Work instructions: When you return the data, keep every word exact and include none of the images.

Material supplied:
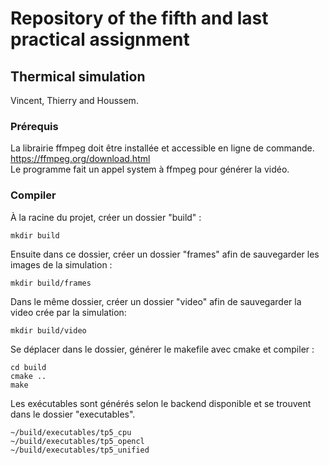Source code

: # Repository of the fifth and last practical assignment
## Thermical simulation
Vincent, Thierry and Houssem.

### Prérequis
La librairie ffmpeg doit être installée et accessible en ligne de commande.  
https://ffmpeg.org/download.html  
Le programme fait un appel system à ffmpeg pour générer la vidéo.

### Compiler
À la racine du projet, créer un dossier "build" :
```
mkdir build
```
Ensuite dans ce dossier, créer un dossier "frames" afin de sauvegarder les images de la simulation :
```
mkdir build/frames
```

Dans le même dossier, créer un dossier "video" afin de sauvegarder la video crée par la simulation:
```
mkdir build/video

```

Se déplacer dans le dossier, générer le makefile avec cmake et compiler :
```
cd build
cmake ..
make
```
Les exécutables sont générés selon le backend disponible et se trouvent dans le dossier "executables".
```
~/build/executables/tp5_cpu
~/build/executables/tp5_opencl
~/build/executables/tp5_unified
```
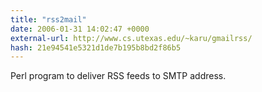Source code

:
 ```yaml
---
title: "rss2mail"
date: 2006-01-31 14:02:47 +0000
external-url: http://www.cs.utexas.edu/~karu/gmailrss/
hash: 21e94541e5321d1de7b195b8bd2f86b5
---
```


Perl program to deliver RSS feeds to SMTP address.
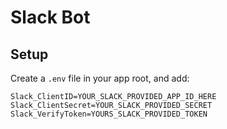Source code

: # Slack Bot

## Setup
Create a `.env` file in your app root, and add:

```
Slack_ClientID=YOUR_SLACK_PROVIDED_APP_ID_HERE
Slack_ClientSecret=YOUR_SLACK_PROVIDED_SECRET
Slack_VerifyToken=YOURS_SLACK_PROVIDED_TOKEN
```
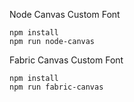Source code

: Node Canvas Custom Font

```
npm install
npm run node-canvas
```

Fabric Canvas Custom Font

```
npm install
npm run fabric-canvas
```
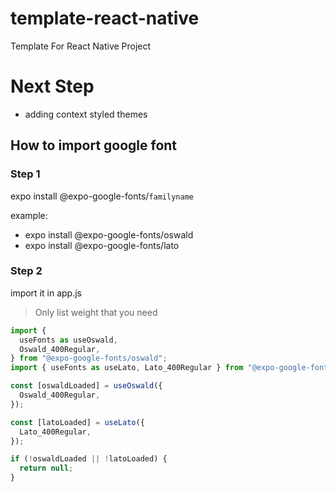 # template-react-native

Template For React Native Project

# Next Step

- adding context styled themes

## How to import google font

### Step 1

expo install @expo-google-fonts/`familyname`

example:

- expo install @expo-google-fonts/oswald
- expo install @expo-google-fonts/lato

### Step 2

import it in app.js

> Only list weight that you need

```javascript
import {
  useFonts as useOswald,
  Oswald_400Regular,
} from "@expo-google-fonts/oswald";
import { useFonts as useLato, Lato_400Regular } from "@expo-google-fonts/lato";

const [oswaldLoaded] = useOswald({
  Oswald_400Regular,
});

const [latoLoaded] = useLato({
  Lato_400Regular,
});

if (!oswaldLoaded || !latoLoaded) {
  return null;
}
```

Exercise response:
Source code

: # Repository of the fifth and last practical assignment
## Thermical simulation
Vincent, Thierry and Houssem.

### Prérequis
La librairie ffmpeg doit être installée et accessible en ligne de commande.  
https://ffmpeg.org/download.html  
Le programme fait un appel system à ffmpeg pour générer la vidéo.

### Compiler
À la racine du projet, créer un dossier "build" :
```
mkdir build
```
Ensuite dans ce dossier, créer un dossier "frames" afin de sauvegarder les images de la simulation :
```
mkdir build/frames
```

Dans le même dossier, créer un dossier "video" afin de sauvegarder la video crée par la simulation:
```
mkdir build/video

```

Se déplacer dans le dossier, générer le makefile avec cmake et compiler :
```
cd build
cmake ..
make
```
Les exécutables sont générés selon le backend disponible et se trouvent dans le dossier "executables".
```
~/build/executables/tp5_cpu
~/build/executables/tp5_opencl
~/build/executables/tp5_unified
```
Source code

:
 ```yaml
---
title: "rss2mail"
date: 2006-01-31 14:02:47 +0000
external-url: http://www.cs.utexas.edu/~karu/gmailrss/
hash: 21e94541e5321d1de7b195b8bd2f86b5
---
```


Perl program to deliver RSS feeds to SMTP address.
Source code

: # Slack Bot

## Setup
Create a `.env` file in your app root, and add:

```
Slack_ClientID=YOUR_SLACK_PROVIDED_APP_ID_HERE
Slack_ClientSecret=YOUR_SLACK_PROVIDED_SECRET
Slack_VerifyToken=YOURS_SLACK_PROVIDED_TOKEN
```
Source code

: Node Canvas Custom Font

```
npm install
npm run node-canvas
```

Fabric Canvas Custom Font

```
npm install
npm run fabric-canvas
```
 # template-react-native

Template For React Native Project

# Next Step

- adding context styled themes

## How to import google font

### Step 1

expo install @expo-google-fonts/`familyname`

example:

- expo install @expo-google-fonts/oswald
- expo install @expo-google-fonts/lato

### Step 2

import it in app.js

> Only list weight that you need

```javascript
import {
  useFonts as useOswald,
  Oswald_400Regular,
} from "@expo-google-fonts/oswald";
import { useFonts as useLato, Lato_400Regular } from "@expo-google-fonts/lato";

const [oswaldLoaded] = useOswald({
  Oswald_400Regular,
});

const [latoLoaded] = useLato({
  Lato_400Regular,
});

if (!oswaldLoaded || !latoLoaded) {
  return null;
}
```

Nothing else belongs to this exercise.